Step Two: Cook it. Simmer on the stovetop for 50 minutes to an hour.

That’s it. That’s literally it. Now you have corn!

Okay, you have lots of options. Here are some things you can do with your corn:

  1. Serve it straight-up. Hit it with butter, salt, pepper, and maybe some fresh herbs if you’ve got ‘em.

  2. Toast it. Throw some butter or oil into a skillet over medium-high heat. Add salt, pepper, cumin, and paprika. Throw the corn into the skillet and give it one toss, then cover it with a splatter-guard in case any of the kernels fling themselves up off the heat. Let it sit for a minute or two, give it another toss, let it sit for another minute. The kernels should get a little brown in a few places. Finish with a squeeze of lime if you’ve got one.

  3. Cream it. Throw that corn into a skillet and toast it just like you would in option 2, but without the cumin and paprika. While that’s going, whisk a couple of tablespoons of flour together with half a stick of melted butter. Add a cup and a half of heavy cream to the skillet. If you don’t have that, you can substitute a can of coconut milk including the solids, or in a pinch, a cup of greek yogurt whisked together with a quarter-cup of warm water.

    Add a pinch of salt (two big pinches if you’re using coconut milk), a couple of tablespoons of sugar or a big squeeze of honey, and a lot of black pepper. Stir in the butter + flour mixture. Keep stirring over medium heat until you’ve got a thick, rich cream sauce. Take it off the heat and add parmesan cheese if you’ve got it. Fresh basil sure would be nice on top of this.

  4. Esquites. (This is my personal favorite. Just writing the word ‘esquites’ is giving me some unwholesomely gluttonous impulses.) Toast about a cup of that corn in a skillet with about a tablespoon of butter. Now take it off the heat and add a healthy spoonful of mayonnaise. Sprinkle in chili powder, salt, pepper. Add queso fresco. Add a squeeze of lime if you have it. Deliver the result directly to my face, in enormous quantities.
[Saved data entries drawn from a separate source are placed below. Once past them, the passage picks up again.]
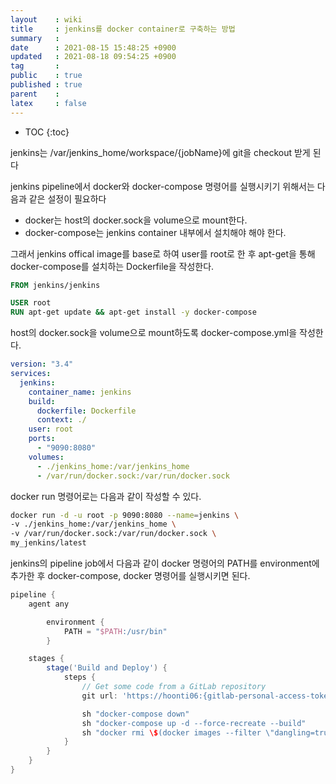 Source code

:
 ```yaml
---
layout    : wiki
title     : jenkins를 docker container로 구축하는 방법
summary   : 
date      : 2021-08-15 15:48:25 +0900
updated   : 2021-08-18 09:54:25 +0900
tag       : 
public    : true
published : true
parent    : 
latex     : false
---
```

* TOC
{:toc}

jenkins는 /var/jenkins_home/workspace/{jobName}에 git을 checkout 받게 된다

jenkins pipeline에서 docker와 docker-compose 명령어를 실행시키기 위해서는 다음과 같은 설정이 필요하다
- docker는 host의 docker.sock을 volume으로 mount한다.
- docker-compose는 jenkins container 내부에서 설치해야 해야 한다.
 
 
그래서 jenkins offical image를 base로 하여 user를 root로 한 후 apt-get을 통해 docker-compose를 설치하는 Dockerfile을 작성한다.

```Dockerfile
FROM jenkins/jenkins

USER root
RUN apt-get update && apt-get install -y docker-compose
```

host의 docker.sock을 volume으로 mount하도록 docker-compose.yml을 작성한다.

```yml
version: "3.4"
services:
  jenkins:
    container_name: jenkins
    build:
      dockerfile: Dockerfile
      context: ./
    user: root
    ports: 
      - "9090:8080"
    volumes:
      - ./jenkins_home:/var/jenkins_home
      - /var/run/docker.sock:/var/run/docker.sock
```

docker run 명령어로는 다음과 같이 작성할 수 있다.
```sh
docker run -d -u root -p 9090:8080 --name=jenkins \
-v ./jenkins_home:/var/jenkins_home \
-v /var/run/docker.sock:/var/run/docker.sock \
my_jenkins/latest
```

jenkins의 pipeline job에서 다음과 같이 docker 명령어의 PATH를 environment에 추가한 후 docker-compose, docker  명령어를 실행시키면 된다.

```groovy
pipeline {
	agent any

		environment {
			PATH = "$PATH:/usr/bin"
		}

	stages {
		stage('Build and Deploy') {
			steps {
				// Get some code from a GitLab repository
				git url: 'https://hoonti06:{gitlab-personal-access-token}@gitlab.com/hoonti06/example.git', branch : 'develop'

				sh "docker-compose down"
				sh "docker-compose up -d --force-recreate --build"
				sh "docker rmi \$(docker images --filter \"dangling=true\" -q --no-trunc)"
			}
		}
	}
}
```
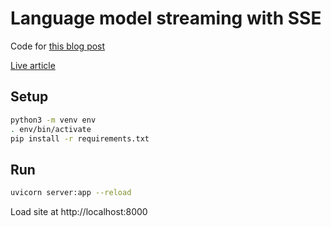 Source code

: # Language model streaming with SSE

Code for [this blog post](https://github.com/danielcorin/blog/blob/main/content/posts/2024/lm-streaming-with-sse.md)

[Live article](https://www.danielcorin.com/posts/2024/lm-streaming-with-sse/)

## Setup

```sh
python3 -m venv env
. env/bin/activate
pip install -r requirements.txt
```

## Run

```sh
uvicorn server:app --reload
```

Load site at http://localhost:8000
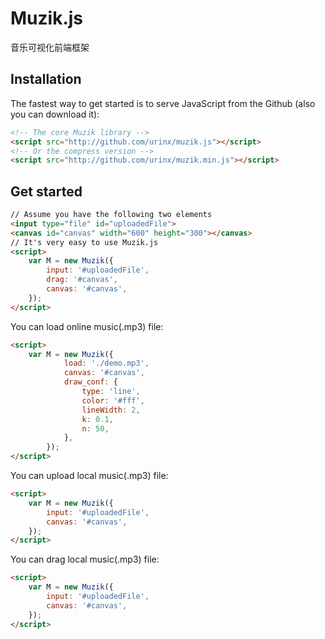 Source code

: Muzik.js
========

音乐可视化前端框架

## Installation

The fastest way to get started is to serve JavaScript from the Github (also you can download it):
```html
<!-- The core Muzik library -->
<script src="http://github.com/urinx/muzik.js"></script>
<!-- Or the compress version -->
<script src="http://github.com/urinx/muzik.min.js"></script>
```

## Get started

```html
// Assume you have the following two elements
<input type="file" id="uploadedFile">
<canvas id="canvas" width="600" height="300"></canvas>
// It's very easy to use Muzik.js
<script>
	var M = new Muzik({
		input: '#uploadedFile',
		drag: '#canvas',
		canvas: '#canvas',
	});
</script>
```

You can load online music(.mp3) file:
```html
<script>
	var M = new Muzik({
			load: './demo.mp3',
			canvas: '#canvas',
			draw_conf: {
				type: 'line',
				color: '#fff',
				lineWidth: 2,
				k: 0.1,
				n: 50,
			},
		});
</script>
```

You can upload local music(.mp3) file:
```html
<script>
	var M = new Muzik({
		input: '#uploadedFile',
		canvas: '#canvas',
	});
</script>
```

You can drag local music(.mp3) file:
```html
<script>
	var M = new Muzik({
		input: '#uploadedFile',
		canvas: '#canvas',
	});
</script>
``` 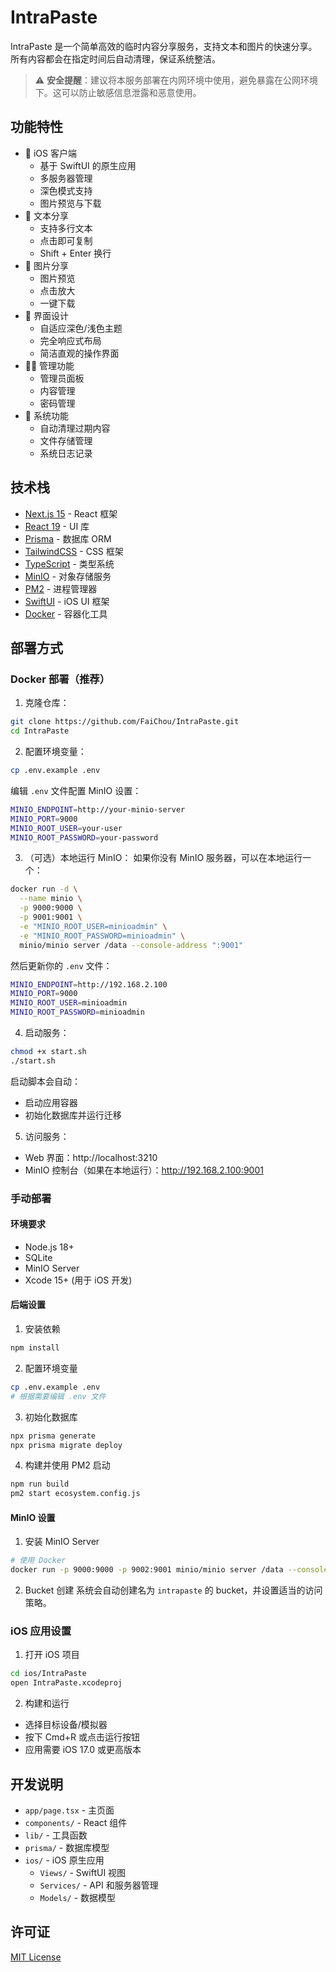 # IntraPaste

IntraPaste 是一个简单高效的临时内容分享服务，支持文本和图片的快速分享。所有内容都会在指定时间后自动清理，保证系统整洁。

> ⚠️ **安全提醒**：建议将本服务部署在内网环境中使用，避免暴露在公网环境下。这可以防止敏感信息泄露和恶意使用。

## 功能特性

- 📱 iOS 客户端
  - 基于 SwiftUI 的原生应用
  - 多服务器管理
  - 深色模式支持
  - 图片预览与下载
- 📝 文本分享
  - 支持多行文本
  - 点击即可复制
  - Shift + Enter 换行
- 📸 图片分享
  - 图片预览
  - 点击放大
  - 一键下载
- 🎨 界面设计
  - 自适应深色/浅色主题
  - 完全响应式布局
  - 简洁直观的操作界面
- 👨‍💼 管理功能
  - 管理员面板
  - 内容管理
  - 密码管理
- 🧹 系统功能
  - 自动清理过期内容
  - 文件存储管理
  - 系统日志记录

## 技术栈

- [Next.js 15](https://nextjs.org/) - React 框架
- [React 19](https://react.dev/) - UI 库
- [Prisma](https://www.prisma.io/) - 数据库 ORM
- [TailwindCSS](https://tailwindcss.com/) - CSS 框架
- [TypeScript](https://www.typescriptlang.org/) - 类型系统
- [MinIO](https://min.io/) - 对象存储服务
- [PM2](https://pm2.keymetrics.io/) - 进程管理器
- [SwiftUI](https://developer.apple.com/xcode/swiftui/) - iOS UI 框架
- [Docker](https://www.docker.com/) - 容器化工具

## 部署方式

### Docker 部署（推荐）

1. 克隆仓库：
```bash
git clone https://github.com/FaiChou/IntraPaste.git
cd IntraPaste
```

2. 配置环境变量：
```bash
cp .env.example .env
```

编辑 `.env` 文件配置 MinIO 设置：
```bash
MINIO_ENDPOINT=http://your-minio-server
MINIO_PORT=9000
MINIO_ROOT_USER=your-user
MINIO_ROOT_PASSWORD=your-password
```

3. （可选）本地运行 MinIO：
如果你没有 MinIO 服务器，可以在本地运行一个：
```bash
docker run -d \
  --name minio \
  -p 9000:9000 \
  -p 9001:9001 \
  -e "MINIO_ROOT_USER=minioadmin" \
  -e "MINIO_ROOT_PASSWORD=minioadmin" \
  minio/minio server /data --console-address ":9001"
```

然后更新你的 `.env` 文件：
```bash
MINIO_ENDPOINT=http://192.168.2.100
MINIO_PORT=9000
MINIO_ROOT_USER=minioadmin
MINIO_ROOT_PASSWORD=minioadmin
```

4. 启动服务：
```bash
chmod +x start.sh
./start.sh
```

启动脚本会自动：
- 启动应用容器
- 初始化数据库并运行迁移

5. 访问服务：
- Web 界面：http://localhost:3210
- MinIO 控制台（如果在本地运行）：http://192.168.2.100:9001

### 手动部署

#### 环境要求

- Node.js 18+
- SQLite
- MinIO Server
- Xcode 15+ (用于 iOS 开发)

#### 后端设置

1. 安装依赖
```bash
npm install
```

2. 配置环境变量
```bash
cp .env.example .env
# 根据需要编辑 .env 文件
```

3. 初始化数据库
```bash
npx prisma generate
npx prisma migrate deploy
```

4. 构建并使用 PM2 启动
```bash
npm run build
pm2 start ecosystem.config.js
```

#### MinIO 设置

1. 安装 MinIO Server
```bash
# 使用 Docker
docker run -p 9000:9000 -p 9002:9001 minio/minio server /data --console-address ":9001"
```

2. Bucket 创建
系统会自动创建名为 `intrapaste` 的 bucket，并设置适当的访问策略。

### iOS 应用设置

1. 打开 iOS 项目
```bash
cd ios/IntraPaste
open IntraPaste.xcodeproj
```

2. 构建和运行
- 选择目标设备/模拟器
- 按下 Cmd+R 或点击运行按钮
- 应用需要 iOS 17.0 或更高版本

## 开发说明

- `app/page.tsx` - 主页面
- `components/` - React 组件
- `lib/` - 工具函数
- `prisma/` - 数据库模型
- `ios/` - iOS 原生应用
  - `Views/` - SwiftUI 视图
  - `Services/` - API 和服务器管理
  - `Models/` - 数据模型

## 许可证

[MIT License](LICENSE)  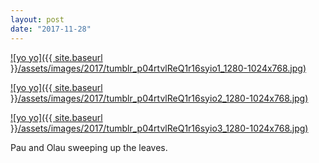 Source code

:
 ```yaml
---
layout: post
date: "2017-11-28"
---
```


[![yo yo]({{ site.baseurl }}/assets/images/2017/tumblr_p04rtvlReQ1r16syio1_1280-1024x768.jpg)](https://mananamanana.com/ohpiglet/wp-content/uploads/2017/11/tumblr_p04rtvlReQ1r16syio1_1280.jpg)

[![yo yo]({{ site.baseurl }}/assets/images/2017/tumblr_p04rtvlReQ1r16syio2_1280-1024x768.jpg)](https://mananamanana.com/ohpiglet/wp-content/uploads/2017/11/tumblr_p04rtvlReQ1r16syio2_1280.jpg)

[![yo yo]({{ site.baseurl }}/assets/images/2017/tumblr_p04rtvlReQ1r16syio3_1280-1024x768.jpg)](https://mananamanana.com/ohpiglet/wp-content/uploads/2017/11/tumblr_p04rtvlReQ1r16syio3_1280.jpg)

Pau and Olau sweeping up the leaves.
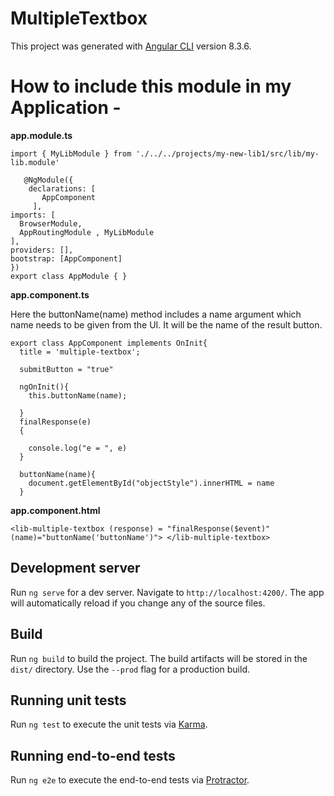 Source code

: # MultipleTextbox

This project was generated with [Angular CLI](https://github.com/angular/angular-cli) version 8.3.6.

# How to include this module in my Application -

**app.module.ts**
  ```  
  import { MyLibModule } from './../../projects/my-new-lib1/src/lib/my-lib.module'

     @NgModule({
      declarations: [
         AppComponent
       ],
  imports: [
    BrowserModule,
    AppRoutingModule , MyLibModule
  ],
  providers: [],
  bootstrap: [AppComponent]
})
export class AppModule { }

```
**app.component.ts**

Here the buttonName(name) method includes a name argument which name needs to be given from the UI. It will be the name of the result button.

```
export class AppComponent implements OnInit{
  title = 'multiple-textbox';

  submitButton = "true"

  ngOnInit(){
    this.buttonName(name);

  }
  finalResponse(e)
  {

    console.log("e = ", e)
  }

  buttonName(name){
    document.getElementById("objectStyle").innerHTML = name
  }
  ```
  **app.component.html**
  
  ```
<lib-multiple-textbox (response) = "finalResponse($event)"  (name)="buttonName('buttonName')"> </lib-multiple-textbox>
```
## Development server

Run `ng serve` for a dev server. Navigate to `http://localhost:4200/`. The app will automatically reload if you change any of the source files.

## Build

Run `ng build` to build the project. The build artifacts will be stored in the `dist/` directory. Use the `--prod` flag for a production build.

## Running unit tests

Run `ng test` to execute the unit tests via [Karma](https://karma-runner.github.io).

## Running end-to-end tests

Run `ng e2e` to execute the end-to-end tests via [Protractor](http://www.protractortest.org/).
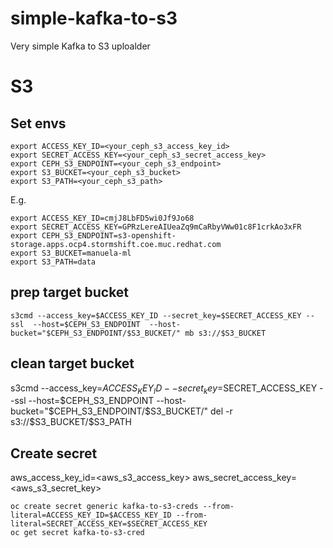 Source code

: # simple-kafka-to-s3
Very simple Kafka to S3 uploalder


# S3 


## Set envs

```
export ACCESS_KEY_ID=<your_ceph_s3_access_key_id>
export SECRET_ACCESS_KEY=<your_ceph_s3_secret_access_key>
export CEPH_S3_ENDPOINT=<your_ceph_s3_endpoint>
export S3_BUCKET=<your_ceph_s3_bucket>
export S3_PATH=<your_ceph_s3_path>
```

E.g.

```
export ACCESS_KEY_ID=cmjJ8LbFD5wi0Jf9Jo68
export SECRET_ACCESS_KEY=GPRzLereAIUeaZq9mCaRbyVWw01c8F1crkAo3xFR
export CEPH_S3_ENDPOINT=s3-openshift-storage.apps.ocp4.stormshift.coe.muc.redhat.com
export S3_BUCKET=manuela-ml
export S3_PATH=data
```

## prep target bucket
```
s3cmd --access_key=$ACCESS_KEY_ID --secret_key=$SECRET_ACCESS_KEY --ssl  --host=$CEPH_S3_ENDPOINT  --host-bucket="$CEPH_S3_ENDPOINT/$S3_BUCKET/" mb s3://$S3_BUCKET

```
## clean target bucket

s3cmd --access_key=$ACCESS_KEY_ID --secret_key=$SECRET_ACCESS_KEY --ssl  --host=$CEPH_S3_ENDPOINT  --host-bucket="$CEPH_S3_ENDPOINT/$S3_BUCKET/" del -r s3://$S3_BUCKET/$S3_PATH


## Create secret

aws_access_key_id=<aws_s3_access_key>
aws_secret_access_key=<aws_s3_secret_key>

```
oc create secret generic kafka-to-s3-creds --from-literal=ACCESS_KEY_ID=$ACCESS_KEY_ID --from-literal=SECRET_ACCESS_KEY=$SECRET_ACCESS_KEY
oc get secret kafka-to-s3-cred
```


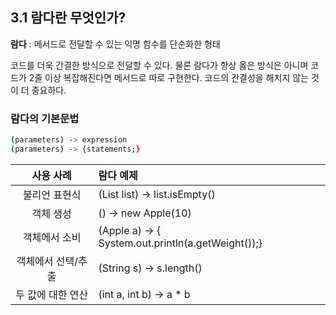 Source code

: ## 3.1 람다란 무엇인가?

**람다** : 메서드로 전달할 수 있는 익명 함수를 단순화한 형태

코드를 더욱 간결한 방식으로 전달할 수 있다. 물론 람다가 항상 옳은 방식은 아니며 코드가 2줄 이상 복잡해진다면 메서드로 따로 구현한다. 코드의 간결성을 해치지 않는 것이 더 중요하다.

### 람다의 기본문법
```Bash
(parameters) -> expression  
(parameters) -> {statements;}
```

| 사용 사례 | 람다 예제 |
|:---:|:---|
|불리언 표현식| (List<String> list) -> list.isEmpty()|
|객체 생성| () -> new Apple(10)|
|객체에서 소비| (Apple a) -> { System.out.println(a.getWeight());}|
|객체에서 선택/추출| (String s) -> s.length()|
|두 값에 대한 연산| (int a, int b) -> a * b|

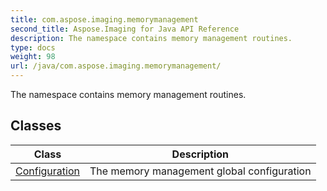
 ```yaml
---
title: com.aspose.imaging.memorymanagement
second_title: Aspose.Imaging for Java API Reference
description: The namespace contains memory management routines.
type: docs
weight: 98
url: /java/com.aspose.imaging.memorymanagement/
---
```


The namespace contains memory management routines.


## Classes

| Class | Description |
| --- | --- |
| [Configuration](../com.aspose.imaging.memorymanagement/configuration) | The memory management global configuration |
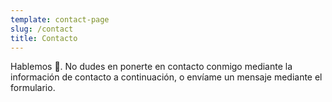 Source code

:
 ```yaml
---
template: contact-page
slug: /contact
title: Contacto
---
```

Hablemos <span>👋</span>. No dudes en ponerte en contacto conmigo mediante la información de contacto a continuación, o envíame un mensaje mediante el formulario.
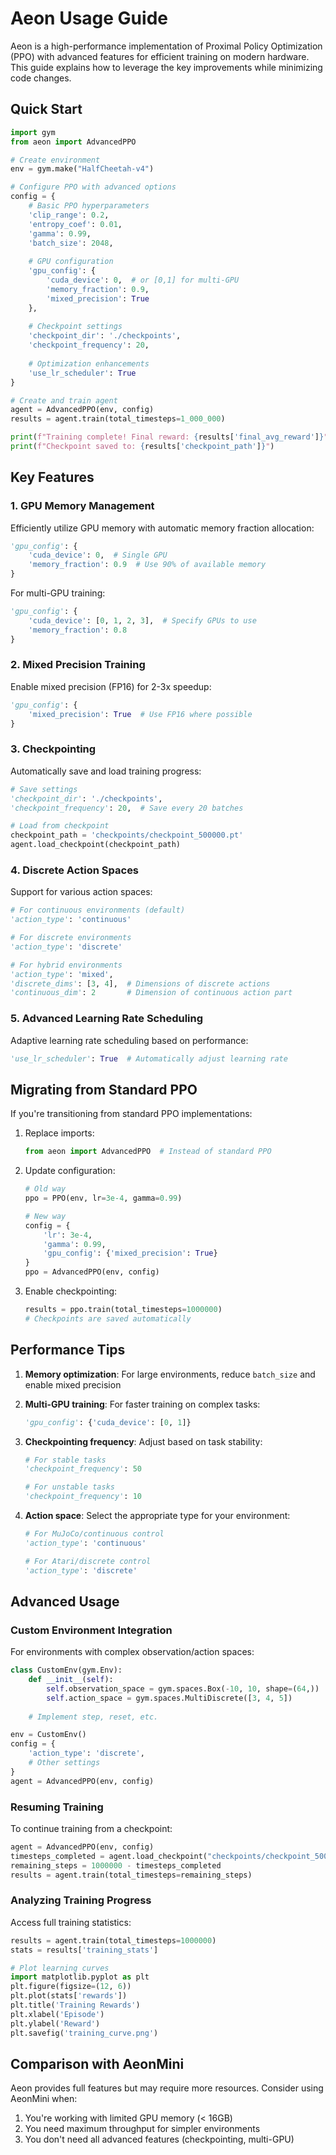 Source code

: # Aeon Usage Guide

Aeon is a high-performance implementation of Proximal Policy Optimization (PPO) with advanced features for efficient training on modern hardware. This guide explains how to leverage the key improvements while minimizing code changes.

## Quick Start

```python
import gym
from aeon import AdvancedPPO

# Create environment
env = gym.make("HalfCheetah-v4")

# Configure PPO with advanced options
config = {
    # Basic PPO hyperparameters
    'clip_range': 0.2,
    'entropy_coef': 0.01,
    'gamma': 0.99,
    'batch_size': 2048,
    
    # GPU configuration
    'gpu_config': {
        'cuda_device': 0,  # or [0,1] for multi-GPU
        'memory_fraction': 0.9,
        'mixed_precision': True
    },
    
    # Checkpoint settings
    'checkpoint_dir': './checkpoints',
    'checkpoint_frequency': 20,
    
    # Optimization enhancements
    'use_lr_scheduler': True
}

# Create and train agent
agent = AdvancedPPO(env, config)
results = agent.train(total_timesteps=1_000_000)

print(f"Training complete! Final reward: {results['final_avg_reward']}")
print(f"Checkpoint saved to: {results['checkpoint_path']}")
```

## Key Features

### 1. GPU Memory Management

Efficiently utilize GPU memory with automatic memory fraction allocation:

```python
'gpu_config': {
    'cuda_device': 0,  # Single GPU
    'memory_fraction': 0.9  # Use 90% of available memory
}
```

For multi-GPU training:

```python
'gpu_config': {
    'cuda_device': [0, 1, 2, 3],  # Specify GPUs to use
    'memory_fraction': 0.8
}
```

### 2. Mixed Precision Training

Enable mixed precision (FP16) for 2-3x speedup:

```python
'gpu_config': {
    'mixed_precision': True  # Use FP16 where possible
}
```

### 3. Checkpointing

Automatically save and load training progress:

```python
# Save settings
'checkpoint_dir': './checkpoints',  
'checkpoint_frequency': 20,  # Save every 20 batches

# Load from checkpoint
checkpoint_path = 'checkpoints/checkpoint_500000.pt'
agent.load_checkpoint(checkpoint_path)
```

### 4. Discrete Action Spaces

Support for various action spaces:

```python
# For continuous environments (default)
'action_type': 'continuous'

# For discrete environments
'action_type': 'discrete'

# For hybrid environments
'action_type': 'mixed',
'discrete_dims': [3, 4],  # Dimensions of discrete actions
'continuous_dim': 2       # Dimension of continuous action part
```

### 5. Advanced Learning Rate Scheduling

Adaptive learning rate scheduling based on performance:

```python
'use_lr_scheduler': True  # Automatically adjust learning rate
```

## Migrating from Standard PPO

If you're transitioning from standard PPO implementations:

1. Replace imports:
   ```python
   from aeon import AdvancedPPO  # Instead of standard PPO
   ```

2. Update configuration:
   ```python
   # Old way
   ppo = PPO(env, lr=3e-4, gamma=0.99)
   
   # New way
   config = {
       'lr': 3e-4,
       'gamma': 0.99,
       'gpu_config': {'mixed_precision': True}
   }
   ppo = AdvancedPPO(env, config)
   ```

3. Enable checkpointing:
   ```python
   results = ppo.train(total_timesteps=1000000)
   # Checkpoints are saved automatically
   ```

## Performance Tips

1. **Memory optimization**: For large environments, reduce `batch_size` and enable mixed precision

2. **Multi-GPU training**: For faster training on complex tasks:
   ```python
   'gpu_config': {'cuda_device': [0, 1]}
   ```

3. **Checkpointing frequency**: Adjust based on task stability:
   ```python
   # For stable tasks
   'checkpoint_frequency': 50
   
   # For unstable tasks
   'checkpoint_frequency': 10
   ```

4. **Action space**: Select the appropriate type for your environment:
   ```python
   # For MuJoCo/continuous control
   'action_type': 'continuous'
   
   # For Atari/discrete control
   'action_type': 'discrete'
   ```

## Advanced Usage

### Custom Environment Integration

For environments with complex observation/action spaces:

```python
class CustomEnv(gym.Env):
    def __init__(self):
        self.observation_space = gym.spaces.Box(-10, 10, shape=(64,))
        self.action_space = gym.spaces.MultiDiscrete([3, 4, 5])
        
    # Implement step, reset, etc.

env = CustomEnv()
config = {
    'action_type': 'discrete',
    # Other settings
}
agent = AdvancedPPO(env, config)
```

### Resuming Training

To continue training from a checkpoint:

```python
agent = AdvancedPPO(env, config)
timesteps_completed = agent.load_checkpoint("checkpoints/checkpoint_500000.pt")
remaining_steps = 1000000 - timesteps_completed
results = agent.train(total_timesteps=remaining_steps)
```

### Analyzing Training Progress

Access full training statistics:

```python
results = agent.train(total_timesteps=1000000)
stats = results['training_stats']

# Plot learning curves
import matplotlib.pyplot as plt
plt.figure(figsize=(12, 6))
plt.plot(stats['rewards'])
plt.title('Training Rewards')
plt.xlabel('Episode')
plt.ylabel('Reward')
plt.savefig('training_curve.png')
```

## Comparison with AeonMini

Aeon provides full features but may require more resources. Consider using AeonMini when:

1. You're working with limited GPU memory (< 16GB)
2. You need maximum throughput for simpler environments
3. You don't need all advanced features (checkpointing, multi-GPU)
    If you don’t have all of the right ingredients and you’re trapped in your house by a pandemic, you’ve got some options. This is a desperate time and I’m not going to judge you if you use substitutions, but you’ve also got an easy path to having the things you need if you’re willing to take some extra time:

    If you don’t have mayonnaise, you can use sour cream, crema, creme fraiche, or greek yogurt. That said, mayonnaise is (a) traditional, (b) delicious, and (c) easy to make. Here’s how:

    • Grab a couple of egg yolks and whisk them together with a couple of teaspoons of lemon juice or vinegar.

    • Slowly, a few drops at a time at first, whisk in a cup of oil. Olive oil is great for this, but any neutral-flavored oil will work. Once it starts to thicken you can switch to pouring the oil in a steady stream.

    • When it looks like mayonnaise is supposed to look, add a pinch of salt and then use it to make esquites and give me the esquites.

    If you don’t have queso fresco, you can use feta or paneer or any other crumbly white farmer’s cheese. But queso fresco isn’t hard to make, and I bet you’ve got the stuff you need. Here’s how:

    • Heat up half a gallon of milk in a saucepan, but don’t let it boil. When it’s at 165°F (or, if you don’t have a thermometer: when it’s trying hard to bubble), turn off the heat.

    • Add a half cup of white vinegar and a splash of apple cider vinegar. Give ‘er a stir. The milk will immediately curdle and look horrible. That means you’re doing it right. Now leave it alone for 45 minutes.

    • Line a colander with a cheesecloth (if you don’t have one, rip the seams out of a t-shirt you don’t like very much and use that). Pour the curds and whey into the lined colander and let that sit for 45 minutes to drain.

    • Add a little salt and give it a gentle stir. Gather the cheesecloth into a tight bundle and tie it off, then let that sit in the colander for another 30 minutes or so.

    • Unwrap it. You should have a nice little disc of cheese. Shape it if you want, then let it sit in the colander for another 30 minutes to take the air. Cover it up and store it in the fridge for a week or so. You’ve got queso fresco! Use it to make some esquites and then (and I cannot emphasize this enough) give the esquites to me.

Stay safe, stay healthy, and for pete’s sake, stay home.
… unless you’re bringing me esquites.